The FASTCLUS Procedure

Computational Resources

Subsections:

Memory
Time

Let

$\begin{eqnarray*} n & = & \mbox{number of observations} \\ v & = & \mbox{number of variables} \\ c & = & \mbox{number of clusters} \\ p & = & \mbox{number of passes over the data set} \\ \end{eqnarray*}$

Memory

The memory required is approximately $4(19v + 12cv + 10c + 2 \max (c+ 1, v))$ bytes.

If you request the DISTANCE option, an additional $4c(c + 1)$ bytes of space is needed.

Time

The overall time required by PROC FASTCLUS is roughly proportional to $nvcp$ if c is small with respect to n.

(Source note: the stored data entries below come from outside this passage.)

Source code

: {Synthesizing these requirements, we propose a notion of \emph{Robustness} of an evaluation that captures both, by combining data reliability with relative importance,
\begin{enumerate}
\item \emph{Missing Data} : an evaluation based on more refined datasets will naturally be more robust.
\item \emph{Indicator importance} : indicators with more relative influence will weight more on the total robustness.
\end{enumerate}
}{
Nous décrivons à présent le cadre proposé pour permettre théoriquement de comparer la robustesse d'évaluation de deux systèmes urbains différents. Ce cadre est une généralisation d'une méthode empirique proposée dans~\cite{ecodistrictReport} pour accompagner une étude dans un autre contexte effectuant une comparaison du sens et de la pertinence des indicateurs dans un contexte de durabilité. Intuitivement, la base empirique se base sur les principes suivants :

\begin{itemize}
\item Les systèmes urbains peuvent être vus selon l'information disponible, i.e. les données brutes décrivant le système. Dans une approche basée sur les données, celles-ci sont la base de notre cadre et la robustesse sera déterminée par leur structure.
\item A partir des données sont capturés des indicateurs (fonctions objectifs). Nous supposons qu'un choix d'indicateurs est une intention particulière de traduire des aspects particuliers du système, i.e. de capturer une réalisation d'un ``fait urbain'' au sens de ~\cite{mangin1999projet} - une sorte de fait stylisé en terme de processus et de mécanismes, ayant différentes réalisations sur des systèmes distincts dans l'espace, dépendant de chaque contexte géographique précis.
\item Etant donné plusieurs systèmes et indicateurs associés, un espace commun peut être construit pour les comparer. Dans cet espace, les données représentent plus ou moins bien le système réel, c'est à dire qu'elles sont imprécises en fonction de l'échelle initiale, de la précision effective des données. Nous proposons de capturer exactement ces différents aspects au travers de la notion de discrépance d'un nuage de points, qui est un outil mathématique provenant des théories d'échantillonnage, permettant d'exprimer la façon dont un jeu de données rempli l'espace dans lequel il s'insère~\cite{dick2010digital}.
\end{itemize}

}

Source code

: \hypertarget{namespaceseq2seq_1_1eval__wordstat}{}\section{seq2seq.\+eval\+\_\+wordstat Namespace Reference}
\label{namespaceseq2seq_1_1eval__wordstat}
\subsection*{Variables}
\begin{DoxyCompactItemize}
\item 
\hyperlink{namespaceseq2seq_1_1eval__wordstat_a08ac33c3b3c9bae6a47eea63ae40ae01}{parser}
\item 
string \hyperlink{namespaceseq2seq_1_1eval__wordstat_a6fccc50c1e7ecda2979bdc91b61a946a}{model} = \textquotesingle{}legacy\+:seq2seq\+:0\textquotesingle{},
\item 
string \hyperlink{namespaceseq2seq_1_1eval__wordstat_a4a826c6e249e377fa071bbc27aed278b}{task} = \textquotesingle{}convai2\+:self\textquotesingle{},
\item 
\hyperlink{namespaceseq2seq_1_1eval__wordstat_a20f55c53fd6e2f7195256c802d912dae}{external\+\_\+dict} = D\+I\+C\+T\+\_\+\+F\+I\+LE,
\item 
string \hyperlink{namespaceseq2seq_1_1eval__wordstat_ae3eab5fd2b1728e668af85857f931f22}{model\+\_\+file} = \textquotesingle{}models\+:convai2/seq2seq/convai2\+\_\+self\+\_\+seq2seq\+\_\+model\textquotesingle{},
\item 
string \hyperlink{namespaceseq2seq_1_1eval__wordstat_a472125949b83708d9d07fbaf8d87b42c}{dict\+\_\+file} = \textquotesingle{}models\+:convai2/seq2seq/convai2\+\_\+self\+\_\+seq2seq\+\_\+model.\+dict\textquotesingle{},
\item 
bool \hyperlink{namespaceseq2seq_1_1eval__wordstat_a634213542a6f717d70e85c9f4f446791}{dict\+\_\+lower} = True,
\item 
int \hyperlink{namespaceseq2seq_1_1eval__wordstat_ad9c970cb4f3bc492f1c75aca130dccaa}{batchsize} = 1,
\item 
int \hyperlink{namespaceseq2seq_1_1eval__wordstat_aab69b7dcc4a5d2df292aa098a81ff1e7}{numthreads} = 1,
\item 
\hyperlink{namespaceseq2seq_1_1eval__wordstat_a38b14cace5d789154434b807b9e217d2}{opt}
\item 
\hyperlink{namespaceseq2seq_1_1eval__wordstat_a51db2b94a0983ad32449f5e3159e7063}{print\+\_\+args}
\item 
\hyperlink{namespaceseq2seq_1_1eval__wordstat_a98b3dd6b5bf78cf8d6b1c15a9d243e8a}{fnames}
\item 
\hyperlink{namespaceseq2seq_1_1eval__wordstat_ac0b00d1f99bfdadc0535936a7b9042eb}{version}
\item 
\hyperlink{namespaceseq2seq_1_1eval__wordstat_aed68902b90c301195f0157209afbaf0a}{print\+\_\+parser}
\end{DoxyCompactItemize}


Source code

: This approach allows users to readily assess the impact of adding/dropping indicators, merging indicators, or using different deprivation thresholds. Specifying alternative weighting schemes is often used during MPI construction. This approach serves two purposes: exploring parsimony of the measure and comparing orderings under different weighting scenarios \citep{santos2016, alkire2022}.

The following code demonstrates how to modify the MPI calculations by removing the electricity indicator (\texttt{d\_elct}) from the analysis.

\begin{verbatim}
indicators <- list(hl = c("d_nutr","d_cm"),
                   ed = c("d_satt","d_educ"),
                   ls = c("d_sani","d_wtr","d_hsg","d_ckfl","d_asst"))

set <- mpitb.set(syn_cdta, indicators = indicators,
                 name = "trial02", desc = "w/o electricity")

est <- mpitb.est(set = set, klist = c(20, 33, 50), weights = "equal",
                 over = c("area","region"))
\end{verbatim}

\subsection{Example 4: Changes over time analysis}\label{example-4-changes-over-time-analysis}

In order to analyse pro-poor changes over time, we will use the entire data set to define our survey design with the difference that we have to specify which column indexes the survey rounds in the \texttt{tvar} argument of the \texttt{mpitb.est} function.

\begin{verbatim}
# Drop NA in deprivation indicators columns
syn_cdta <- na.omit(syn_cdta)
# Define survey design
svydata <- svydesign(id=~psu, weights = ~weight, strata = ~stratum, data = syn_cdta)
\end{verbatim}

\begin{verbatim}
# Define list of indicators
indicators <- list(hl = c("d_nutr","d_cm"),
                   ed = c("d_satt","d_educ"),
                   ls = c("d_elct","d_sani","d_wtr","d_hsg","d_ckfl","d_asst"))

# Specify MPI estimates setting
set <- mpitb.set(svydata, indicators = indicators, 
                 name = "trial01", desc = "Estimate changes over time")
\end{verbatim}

Initial seed selection requires one pass over the data set. If the observations are in random order, the time required is roughly proportional to

$nvc + vc^2$

unless you specify REPLACE=NONE. In that case, a complete pass might not be necessary, and the time is roughly proportional to $mvc$ , where $c \leq m \leq n$ .

The DRIFT option, each iteration, and the final assignment of cluster seeds each require one pass, with time for each pass roughly proportional to $nvc$ .

For greatest efficiency, you should list the variables in the VAR statement in order of decreasing variance.